(Source texts of formatted documents)
= = = = =

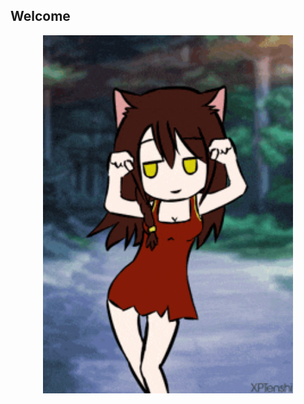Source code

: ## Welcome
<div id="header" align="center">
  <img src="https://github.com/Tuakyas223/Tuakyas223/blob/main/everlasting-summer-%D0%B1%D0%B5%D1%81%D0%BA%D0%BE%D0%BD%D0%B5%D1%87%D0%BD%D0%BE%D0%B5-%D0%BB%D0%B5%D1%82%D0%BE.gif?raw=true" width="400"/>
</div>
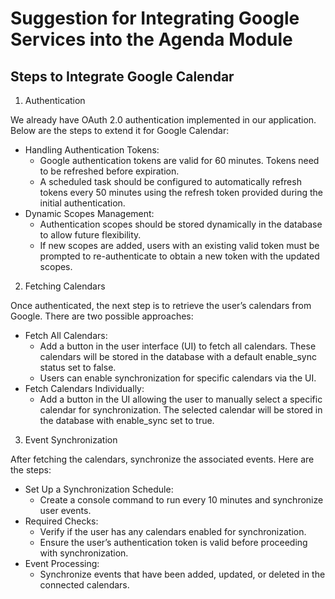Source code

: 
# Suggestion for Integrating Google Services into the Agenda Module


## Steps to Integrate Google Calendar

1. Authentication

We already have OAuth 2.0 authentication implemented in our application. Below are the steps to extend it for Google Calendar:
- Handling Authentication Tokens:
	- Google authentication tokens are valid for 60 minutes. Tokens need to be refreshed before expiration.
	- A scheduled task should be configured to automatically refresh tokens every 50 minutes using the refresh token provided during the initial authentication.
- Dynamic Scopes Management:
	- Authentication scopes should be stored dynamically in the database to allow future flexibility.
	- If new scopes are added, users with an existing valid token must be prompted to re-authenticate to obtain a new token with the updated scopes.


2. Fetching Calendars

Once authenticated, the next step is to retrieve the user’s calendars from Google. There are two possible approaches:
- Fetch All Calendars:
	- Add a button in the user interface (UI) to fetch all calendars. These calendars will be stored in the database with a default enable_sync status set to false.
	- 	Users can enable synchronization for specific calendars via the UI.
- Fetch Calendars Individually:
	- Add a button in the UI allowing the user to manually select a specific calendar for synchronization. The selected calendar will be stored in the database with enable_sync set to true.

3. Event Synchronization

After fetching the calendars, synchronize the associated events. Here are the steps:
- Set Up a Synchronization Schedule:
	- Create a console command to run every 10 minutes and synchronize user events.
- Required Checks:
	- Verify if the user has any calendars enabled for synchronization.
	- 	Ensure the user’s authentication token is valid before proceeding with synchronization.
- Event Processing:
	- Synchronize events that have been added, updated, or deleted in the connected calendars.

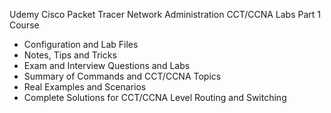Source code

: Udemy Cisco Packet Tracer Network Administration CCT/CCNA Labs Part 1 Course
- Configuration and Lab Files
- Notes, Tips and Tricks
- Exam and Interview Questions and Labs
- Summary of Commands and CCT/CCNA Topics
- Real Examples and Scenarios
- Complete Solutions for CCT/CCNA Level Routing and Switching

= = = = =

Verbatim copy, pictures excluded: output the lines from the first line of the records above through the line containing "- Verify if".

Source code

: ## Welcome
<div id="header" align="center">
  <img src="https://github.com/Tuakyas223/Tuakyas223/blob/main/everlasting-summer-%D0%B1%D0%B5%D1%81%D0%BA%D0%BE%D0%BD%D0%B5%D1%87%D0%BD%D0%BE%D0%B5-%D0%BB%D0%B5%D1%82%D0%BE.gif?raw=true" width="400"/>
</div>
Source code

: 
# Suggestion for Integrating Google Services into the Agenda Module


## Steps to Integrate Google Calendar

1. Authentication

We already have OAuth 2.0 authentication implemented in our application. Below are the steps to extend it for Google Calendar:
- Handling Authentication Tokens:
	- Google authentication tokens are valid for 60 minutes. Tokens need to be refreshed before expiration.
	- A scheduled task should be configured to automatically refresh tokens every 50 minutes using the refresh token provided during the initial authentication.
- Dynamic Scopes Management:
	- Authentication scopes should be stored dynamically in the database to allow future flexibility.
	- If new scopes are added, users with an existing valid token must be prompted to re-authenticate to obtain a new token with the updated scopes.


2. Fetching Calendars

Once authenticated, the next step is to retrieve the user’s calendars from Google. There are two possible approaches:
- Fetch All Calendars:
	- Add a button in the user interface (UI) to fetch all calendars. These calendars will be stored in the database with a default enable_sync status set to false.
	- 	Users can enable synchronization for specific calendars via the UI.
- Fetch Calendars Individually:
	- Add a button in the UI allowing the user to manually select a specific calendar for synchronization. The selected calendar will be stored in the database with enable_sync set to true.

3. Event Synchronization

After fetching the calendars, synchronize the associated events. Here are the steps:
- Set Up a Synchronization Schedule:
	- Create a console command to run every 10 minutes and synchronize user events.
- Required Checks:
	- Verify if the user has any calendars enabled for synchronization.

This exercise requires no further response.